**TASK TO COMPLETE:** What is needed is a word-for-word copy of the records below.

**LISTED RECORDS:**
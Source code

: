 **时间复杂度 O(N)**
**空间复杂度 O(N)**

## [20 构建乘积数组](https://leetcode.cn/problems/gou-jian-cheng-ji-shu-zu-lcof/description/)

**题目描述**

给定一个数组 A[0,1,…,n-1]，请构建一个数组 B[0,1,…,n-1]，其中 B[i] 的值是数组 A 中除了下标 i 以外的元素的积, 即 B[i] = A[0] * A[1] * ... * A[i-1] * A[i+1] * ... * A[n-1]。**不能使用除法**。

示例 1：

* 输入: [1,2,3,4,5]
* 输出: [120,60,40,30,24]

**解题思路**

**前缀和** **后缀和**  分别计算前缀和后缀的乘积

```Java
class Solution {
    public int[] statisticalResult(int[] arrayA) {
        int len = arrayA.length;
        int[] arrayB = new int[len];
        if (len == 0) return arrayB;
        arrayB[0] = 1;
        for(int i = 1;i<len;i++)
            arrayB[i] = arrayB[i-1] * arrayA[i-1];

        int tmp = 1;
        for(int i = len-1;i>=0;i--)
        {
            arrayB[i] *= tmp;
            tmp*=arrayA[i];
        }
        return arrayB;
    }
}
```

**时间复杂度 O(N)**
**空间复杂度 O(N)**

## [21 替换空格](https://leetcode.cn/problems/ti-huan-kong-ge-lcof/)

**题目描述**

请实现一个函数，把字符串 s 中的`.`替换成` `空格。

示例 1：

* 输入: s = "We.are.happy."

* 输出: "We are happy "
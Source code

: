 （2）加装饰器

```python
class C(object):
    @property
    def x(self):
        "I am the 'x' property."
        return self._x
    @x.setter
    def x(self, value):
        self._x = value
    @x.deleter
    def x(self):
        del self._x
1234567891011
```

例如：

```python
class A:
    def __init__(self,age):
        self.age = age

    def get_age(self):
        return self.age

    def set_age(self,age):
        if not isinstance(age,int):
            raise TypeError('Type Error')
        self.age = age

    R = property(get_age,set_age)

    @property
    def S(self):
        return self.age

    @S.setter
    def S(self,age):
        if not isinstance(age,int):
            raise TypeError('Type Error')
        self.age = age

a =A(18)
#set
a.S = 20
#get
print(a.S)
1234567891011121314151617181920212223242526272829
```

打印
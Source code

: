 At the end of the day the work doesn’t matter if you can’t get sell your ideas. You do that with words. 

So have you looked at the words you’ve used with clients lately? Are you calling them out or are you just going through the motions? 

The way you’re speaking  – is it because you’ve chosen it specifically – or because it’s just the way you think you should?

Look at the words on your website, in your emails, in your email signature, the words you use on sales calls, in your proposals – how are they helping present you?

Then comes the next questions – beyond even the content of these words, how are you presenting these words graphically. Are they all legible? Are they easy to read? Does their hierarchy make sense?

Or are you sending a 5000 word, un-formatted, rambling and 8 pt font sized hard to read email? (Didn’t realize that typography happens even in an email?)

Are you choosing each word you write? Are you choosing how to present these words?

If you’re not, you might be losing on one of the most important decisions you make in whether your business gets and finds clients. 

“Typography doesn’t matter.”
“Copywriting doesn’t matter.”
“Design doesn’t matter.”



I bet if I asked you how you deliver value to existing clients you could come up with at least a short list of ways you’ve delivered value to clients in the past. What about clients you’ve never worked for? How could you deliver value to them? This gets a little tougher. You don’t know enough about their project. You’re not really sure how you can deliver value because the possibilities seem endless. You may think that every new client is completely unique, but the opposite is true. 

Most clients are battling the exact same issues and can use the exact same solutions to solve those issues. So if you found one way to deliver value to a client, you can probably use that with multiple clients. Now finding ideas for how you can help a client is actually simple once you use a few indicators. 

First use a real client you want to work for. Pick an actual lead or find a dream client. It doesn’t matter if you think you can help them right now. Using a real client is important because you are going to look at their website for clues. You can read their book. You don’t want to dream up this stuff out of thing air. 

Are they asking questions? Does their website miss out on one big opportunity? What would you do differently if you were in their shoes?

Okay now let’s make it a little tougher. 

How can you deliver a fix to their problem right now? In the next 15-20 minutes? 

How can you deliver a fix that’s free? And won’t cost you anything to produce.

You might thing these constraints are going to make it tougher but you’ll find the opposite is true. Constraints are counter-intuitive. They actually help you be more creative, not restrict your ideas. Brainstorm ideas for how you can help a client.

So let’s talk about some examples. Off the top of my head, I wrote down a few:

**RESPONSE BOX:**
Source code

: **时间复杂度 O(N)**
**空间复杂度 O(N)**

## [20 构建乘积数组](https://leetcode.cn/problems/gou-jian-cheng-ji-shu-zu-lcof/description/)

**题目描述**

给定一个数组 A[0,1,…,n-1]，请构建一个数组 B[0,1,…,n-1]，其中 B[i] 的值是数组 A 中除了下标 i 以外的元素的积, 即 B[i] = A[0] * A[1] * ... * A[i-1] * A[i+1] * ... * A[n-1]。**不能使用除法**。

示例 1：

* 输入: [1,2,3,4,5]
* 输出: [120,60,40,30,24]

**解题思路**

**前缀和** **后缀和**  分别计算前缀和后缀的乘积

```Java
class Solution {
    public int[] statisticalResult(int[] arrayA) {
        int len = arrayA.length;
        int[] arrayB = new int[len];
        if (len == 0) return arrayB;
        arrayB[0] = 1;
        for(int i = 1;i<len;i++)
            arrayB[i] = arrayB[i-1] * arrayA[i-1];

        int tmp = 1;
        for(int i = len-1;i>=0;i--)
        {
            arrayB[i] *= tmp;
            tmp*=arrayA[i];
        }
        return arrayB;
    }
}
```

**时间复杂度 O(N)**
**空间复杂度 O(N)**

## [21 替换空格](https://leetcode.cn/problems/ti-huan-kong-ge-lcof/)

**题目描述**

请实现一个函数，把字符串 s 中的`.`替换成` `空格。

示例 1：

* 输入: s = "We.are.happy."

* 输出: "We are happy "
Source code

: （2）加装饰器

```python
class C(object):
    @property
    def x(self):
        "I am the 'x' property."
        return self._x
    @x.setter
    def x(self, value):
        self._x = value
    @x.deleter
    def x(self):
        del self._x
1234567891011
```

例如：

```python
class A:
    def __init__(self,age):
        self.age = age

    def get_age(self):
        return self.age

    def set_age(self,age):
        if not isinstance(age,int):
            raise TypeError('Type Error')
        self.age = age

    R = property(get_age,set_age)

    @property
    def S(self):
        return self.age

    @S.setter
    def S(self,age):
        if not isinstance(age,int):
            raise TypeError('Type Error')
        self.age = age

a =A(18)
#set
a.S = 20
#get
print(a.S)
1234567891011121314151617181920212223242526272829
```

打印
Source code

: At the end of the day the work doesn’t matter if you can’t get sell your ideas. You do that with words. 

So have you looked at the words you’ve used with clients lately? Are you calling them out or are you just going through the motions? 

The way you’re speaking  – is it because you’ve chosen it specifically – or because it’s just the way you think you should?

Look at the words on your website, in your emails, in your email signature, the words you use on sales calls, in your proposals – how are they helping present you?

Then comes the next questions – beyond even the content of these words, how are you presenting these words graphically. Are they all legible? Are they easy to read? Does their hierarchy make sense?

Or are you sending a 5000 word, un-formatted, rambling and 8 pt font sized hard to read email? (Didn’t realize that typography happens even in an email?)

Are you choosing each word you write? Are you choosing how to present these words?

If you’re not, you might be losing on one of the most important decisions you make in whether your business gets and finds clients. 

“Typography doesn’t matter.”
“Copywriting doesn’t matter.”
“Design doesn’t matter.”



I bet if I asked you how you deliver value to existing clients you could come up with at least a short list of ways you’ve delivered value to clients in the past. What about clients you’ve never worked for? How could you deliver value to them? This gets a little tougher. You don’t know enough about their project. You’re not really sure how you can deliver value because the possibilities seem endless. You may think that every new client is completely unique, but the opposite is true. 

Most clients are battling the exact same issues and can use the exact same solutions to solve those issues. So if you found one way to deliver value to a client, you can probably use that with multiple clients. Now finding ideas for how you can help a client is actually simple once you use a few indicators. 

First use a real client you want to work for. Pick an actual lead or find a dream client. It doesn’t matter if you think you can help them right now. Using a real client is important because you are going to look at their website for clues. You can read their book. You don’t want to dream up this stuff out of thing air. 

Are they asking questions? Does their website miss out on one big opportunity? What would you do differently if you were in their shoes?

Okay now let’s make it a little tougher. 

How can you deliver a fix to their problem right now? In the next 15-20 minutes? 

How can you deliver a fix that’s free? And won’t cost you anything to produce.

You might thing these constraints are going to make it tougher but you’ll find the opposite is true. Constraints are counter-intuitive. They actually help you be more creative, not restrict your ideas. Brainstorm ideas for how you can help a client.

So let’s talk about some examples. Off the top of my head, I wrote down a few:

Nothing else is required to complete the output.